Using Terraform to Deploy Templates to VMs in Proxmox

In this post I am going to provide the code necessary and instructions to deploy multiple VMs into a single Proxmox node in your cluster. You can copy and paste the code into your own new files or you can clone my Git repository here. Make sure that you edit the files to match your environment.

This is another post that was inspired by Austin at AustinsNerdyThings.com … Thanks Austin.

Terraform is an IaC (Infrastructure as Code) tool that is fairly well the de facto standard for IaC deployments. It is very light weight and uses TF files written in HCL (Hashicorp Configuration Language) which is a JSON variant and not impossible to learn as needed. To learn this one on the fly I recommend brushing up on the terminology, products, and capabilities. Once you know that then you know how to search for your answers.
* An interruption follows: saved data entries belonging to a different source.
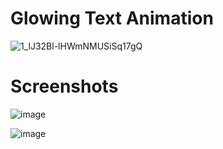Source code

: # Glowing Text Animation

![1_lJ32Bl-lHWmNMUSiSq17gQ](https://user-images.githubusercontent.com/72864817/171863780-16f7afb7-32a5-4547-a427-23c8a8ed0524.png)

# Screenshots

![image](https://user-images.githubusercontent.com/72864817/173247208-af10f3d5-a14f-4a8f-9251-4d67848565aa.png)

![image](https://user-images.githubusercontent.com/72864817/173247249-e2b1097e-03a4-4aea-a5ba-acf976ec0c61.png)

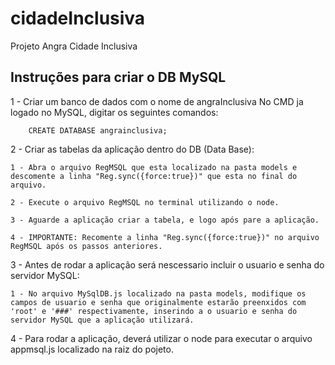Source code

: # cidadeInclusiva
Projeto Angra Cidade Inclusiva


## Instruções para criar o DB MySQL
1 - Criar um banco de dados com o nome de angraInclusiva
    No CMD ja logado no MySQL, digitar os seguintes comandos:
        
        CREATE DATABASE angrainclusiva;

2 - Criar as tabelas da aplicação dentro do DB (Data Base):

    1 - Abra o arquivo RegMSQL que esta localizado na pasta models e descomente a linha "Reg.sync({force:true})" que esta no final do arquivo.
    
    2 - Execute o arquivo RegMSQL no terminal utilizando o node.

    3 - Aguarde a aplicação criar a tabela, e logo após pare a aplicação.

    4 - IMPORTANTE: Recomente a linha "Reg.sync({force:true})" no arquivo RegMSQL após os passos anteriores.

3 - Antes de rodar a aplicação será nescessario incluir o usuario e senha do servidor MySQL:

    1 - No arquivo MySqlDB.js localizado na pasta models, modifique os campos de usuario e senha que originalmente estarão preenxidos com 'root' e '###' respectivamente, inserindo a o usuario e senha do servidor MySQL que a aplicação utilizará.

4 - Para rodar a aplicação, deverá utilizar o node para executar o arquivo appmsql.js localizado na raiz do pojeto.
Without further ado … let’s get to playing. There are a total of 3 files you are going to need to create if you aren’t cloning my repository.

  • variables.tf
  • provider.tf
  • main.tf

Truthfully, you can have all of these in a single file or any names you would like. The only requirement is that they end with .tf and they all reside in the same directory. Terraform compiles all .tf files in a directory to create a single .tf in memory. How you name them or how you separate things is completely up to you. The key is consistency across the board. Consistency thwarts confusion and could save future you a ton of time researching what you did or how you did it.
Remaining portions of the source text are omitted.